***** RECORDS SHOWN *****

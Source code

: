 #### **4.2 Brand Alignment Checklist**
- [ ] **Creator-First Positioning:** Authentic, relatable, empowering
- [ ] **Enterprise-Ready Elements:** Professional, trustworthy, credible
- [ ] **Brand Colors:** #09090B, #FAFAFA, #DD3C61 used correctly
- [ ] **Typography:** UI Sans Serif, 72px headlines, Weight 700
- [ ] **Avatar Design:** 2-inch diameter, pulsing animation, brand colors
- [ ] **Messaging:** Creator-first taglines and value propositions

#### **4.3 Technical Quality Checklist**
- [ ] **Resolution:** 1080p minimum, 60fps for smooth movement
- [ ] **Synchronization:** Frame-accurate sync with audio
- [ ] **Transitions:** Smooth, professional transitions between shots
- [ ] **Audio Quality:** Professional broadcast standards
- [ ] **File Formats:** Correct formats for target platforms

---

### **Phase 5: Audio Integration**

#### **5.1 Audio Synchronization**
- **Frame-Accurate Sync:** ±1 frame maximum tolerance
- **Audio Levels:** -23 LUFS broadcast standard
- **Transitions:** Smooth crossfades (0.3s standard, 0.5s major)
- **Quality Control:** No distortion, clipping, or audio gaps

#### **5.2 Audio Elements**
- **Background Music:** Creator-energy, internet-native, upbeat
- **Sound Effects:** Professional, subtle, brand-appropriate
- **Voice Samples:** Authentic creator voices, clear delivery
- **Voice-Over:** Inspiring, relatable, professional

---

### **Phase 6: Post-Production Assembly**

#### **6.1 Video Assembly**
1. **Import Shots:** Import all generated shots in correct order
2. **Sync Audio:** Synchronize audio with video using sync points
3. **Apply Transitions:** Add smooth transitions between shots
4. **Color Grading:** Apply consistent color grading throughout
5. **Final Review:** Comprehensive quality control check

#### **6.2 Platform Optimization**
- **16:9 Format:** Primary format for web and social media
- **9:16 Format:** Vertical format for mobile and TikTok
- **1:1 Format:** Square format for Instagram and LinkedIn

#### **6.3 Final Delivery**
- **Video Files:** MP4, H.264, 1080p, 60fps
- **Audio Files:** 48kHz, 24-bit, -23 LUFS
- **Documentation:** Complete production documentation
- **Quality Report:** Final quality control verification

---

*****

_EXERCISE DIRECTIONS_
Lines containing the string "Phase" are the ones to copy from the entries above.

_SOLUTION FOR THIS TASK_
### **Phase 5: Audio Integration**
### **Phase 6: Post-Production Assembly**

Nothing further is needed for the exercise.